Mesdames et Messieurs,

Le 27 mai 1943, il y a tout juste soixante-dix ans, un étrange mais imperceptible ballet se dessinait dans les rues de Paris, à la sortie des stations de Métro. Des hommes se rencontraient par petits groupes dans divers coins de la capitale. Ils s’acheminaient ensuite vers un lieu jusque-là tenu secret, mais dont quelques-uns, guidant leurs compagnons, venaient d’apprendre l’adresse. Tous ces conspirateurs que rien ne distinguait apparemment dans la foule anonyme se retrouvaient peu avant 14 heures au 48 de la rue du Four. Ils montaient à quelques minutes de distance au premier étage. Les précautions prises permettaient de ne pas attirer l’attention du concierge, dont on allait apprendre qu’il était un informateur de la gestapo.

 A 14 heures précises enfin, tous ces hommes qui ont cherché à passer inaperçus se retrouvent dans la salle à manger d’un sympathisant de leur cause. Ils vont prendre là des décisions qui décideront de l’avenir de la France. Ils ont été réunis par le délégué personnel du général de Gaulle, un dénommé Max dont personne ne connaît l’identité réelle. Max a convoqué ce jour-là et pour la première fois les représentants de tous les mouvements de résistance, les partis politiques et les syndicats. Il y a autour de lui des gens de droite et des gens de gauche.  Ces hommes ne sont rassemblés par rien – si ce n’est par l’essentiel, qu’ils font passer par-dessus leurs différends idéologiques. Ils veulent tous gagner la guerre et faire en sorte que la France ait part à la victoire. Lors de cette réunion, Jean MOULIN fait adopter par tous ses membres les buts de la France combattante tels que les avait définis son chef : faire la guerre ; rendre la parole au peuple français ; rétablir les libertés républicaines dans un Etat où la justice sociale ne sera point exclue et qui aura le sens de la grandeur ; travailler avec les alliés à l’établissement d’une collaboration internationale réelle sur le plan économique et spirituel, dans un monde où la France aura retrouvé son prestige. Il fait adopter une motion de soutien au général de Gaulle. Il a rassemblé ce jour-là l’ensemble de la résistance intérieure sous l’égide de l’homme de Londres ; désormais la Résistance et la France libre ne formeront plus qu’une entité : la France combattante. En sortant de cette réunion, l’un des participants s’écrie : « c’est l’unité nationale enfin réalisée ».
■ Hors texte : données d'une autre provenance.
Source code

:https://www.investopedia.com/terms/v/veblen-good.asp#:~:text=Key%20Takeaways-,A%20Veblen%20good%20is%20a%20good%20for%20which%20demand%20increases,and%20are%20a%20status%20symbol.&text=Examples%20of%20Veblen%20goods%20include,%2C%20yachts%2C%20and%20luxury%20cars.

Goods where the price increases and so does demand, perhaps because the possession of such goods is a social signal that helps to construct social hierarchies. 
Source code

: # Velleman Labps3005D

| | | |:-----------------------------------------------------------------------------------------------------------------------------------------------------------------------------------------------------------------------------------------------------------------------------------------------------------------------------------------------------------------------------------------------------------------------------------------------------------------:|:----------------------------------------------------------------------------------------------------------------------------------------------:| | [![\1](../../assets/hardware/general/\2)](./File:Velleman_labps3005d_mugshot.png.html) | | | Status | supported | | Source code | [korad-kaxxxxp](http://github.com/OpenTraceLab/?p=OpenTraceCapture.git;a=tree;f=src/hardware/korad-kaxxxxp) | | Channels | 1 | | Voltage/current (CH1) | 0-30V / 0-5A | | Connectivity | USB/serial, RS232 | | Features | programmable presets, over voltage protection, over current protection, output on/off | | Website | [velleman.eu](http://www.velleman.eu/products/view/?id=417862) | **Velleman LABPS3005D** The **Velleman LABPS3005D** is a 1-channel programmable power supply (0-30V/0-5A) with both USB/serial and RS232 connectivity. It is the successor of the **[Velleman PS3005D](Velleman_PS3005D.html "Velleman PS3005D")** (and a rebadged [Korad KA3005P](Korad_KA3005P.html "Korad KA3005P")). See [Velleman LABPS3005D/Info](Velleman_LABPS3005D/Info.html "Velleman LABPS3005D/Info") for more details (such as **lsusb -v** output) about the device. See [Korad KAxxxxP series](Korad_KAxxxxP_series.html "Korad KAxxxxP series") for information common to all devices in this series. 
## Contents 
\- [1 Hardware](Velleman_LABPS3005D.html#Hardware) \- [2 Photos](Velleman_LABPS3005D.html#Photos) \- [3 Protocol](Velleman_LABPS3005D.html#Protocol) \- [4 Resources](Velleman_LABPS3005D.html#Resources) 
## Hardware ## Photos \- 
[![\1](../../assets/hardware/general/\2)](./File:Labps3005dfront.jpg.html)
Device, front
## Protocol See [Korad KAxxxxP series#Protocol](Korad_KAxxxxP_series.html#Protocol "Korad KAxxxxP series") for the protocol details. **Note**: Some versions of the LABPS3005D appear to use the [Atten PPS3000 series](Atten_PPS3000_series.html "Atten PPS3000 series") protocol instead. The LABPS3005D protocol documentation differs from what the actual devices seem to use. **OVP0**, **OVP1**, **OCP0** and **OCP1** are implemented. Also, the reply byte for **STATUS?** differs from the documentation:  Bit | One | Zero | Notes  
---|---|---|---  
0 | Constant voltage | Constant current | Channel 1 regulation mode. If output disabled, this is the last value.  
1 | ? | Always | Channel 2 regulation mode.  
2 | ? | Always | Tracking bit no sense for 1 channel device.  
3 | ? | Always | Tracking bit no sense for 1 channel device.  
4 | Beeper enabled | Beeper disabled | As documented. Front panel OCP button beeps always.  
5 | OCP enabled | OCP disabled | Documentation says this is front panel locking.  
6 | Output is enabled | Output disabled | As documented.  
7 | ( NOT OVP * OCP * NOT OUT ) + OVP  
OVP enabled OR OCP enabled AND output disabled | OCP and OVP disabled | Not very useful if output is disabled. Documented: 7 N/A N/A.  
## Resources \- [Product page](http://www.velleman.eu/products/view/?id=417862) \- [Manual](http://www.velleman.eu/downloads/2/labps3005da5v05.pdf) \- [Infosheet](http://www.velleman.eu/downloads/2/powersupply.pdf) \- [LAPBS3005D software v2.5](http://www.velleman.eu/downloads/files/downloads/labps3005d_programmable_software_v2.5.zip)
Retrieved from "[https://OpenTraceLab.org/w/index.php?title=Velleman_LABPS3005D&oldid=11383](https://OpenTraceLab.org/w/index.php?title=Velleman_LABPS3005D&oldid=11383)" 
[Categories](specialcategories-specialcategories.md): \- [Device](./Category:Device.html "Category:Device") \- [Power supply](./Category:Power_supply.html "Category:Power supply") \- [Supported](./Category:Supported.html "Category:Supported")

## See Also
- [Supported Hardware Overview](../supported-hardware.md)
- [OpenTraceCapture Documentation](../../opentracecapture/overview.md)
 Au soir du 27 mai 1943, Jean MOULIN a en effet accompli sa mission : il a fondé le Conseil National de la Résistance. Il a unifié sous un même commandement politique les mouvements qui avaient eux-mêmes  aggloméré des volontés individuelles de refuser l’inacceptable et des tentatives éparses de combattre l’occupant. Comme le dira André MALRAUX lors du transfert de ses cendres au Panthéon, il a fait des régiments de la Résistance l’armée de la France, celle qui lavera la honte de 1940 et montrera au monde que notre pays s’est maintenu malgré tout dans la guerre et dans l’honneur jusqu’à l’heure de la victoire.

Le 27 mai 1943 est donc bien l’un des jours les plus importants  de notre histoire après la délivrance d’Orléans et la bataille de Valmy, l’un des quelques-uns où la France a trouvé en elle les ressources pour ne pas disparaître. Le collaborateur de Jean MOULIN qui avait organisé cette réunion – Robert CHAMBEIRON, ancien président de l’ANACR que nous avons eu plusieurs fois le plaisir de recevoir à Grenoble et auquel je veux adresser aujourd’hui un amical salut – a pu dire à juste titre pour expliquer la portée de cette réunion, je le cite : « Après le 27 mai, les Américains ne peuvent plus douter de la légitimité de de GAULLE. La France devient un pays allié à part entière et, à ce titre, sera présente lors de la capitulation des armées nazies, le 8 mai 1945. D’autre part, les Alliés doivent abandonner leur projet d’administrer eux-mêmes la France au fur et à mesure de sa libération. Et parce qu’il y a eu le CNR et de GAULLE, la France sera, lors de la création de l’Organisation des Nations-Unies, l’une des cinq grandes puissances à occuper un siège permanent au sein de conseil de sécurité. »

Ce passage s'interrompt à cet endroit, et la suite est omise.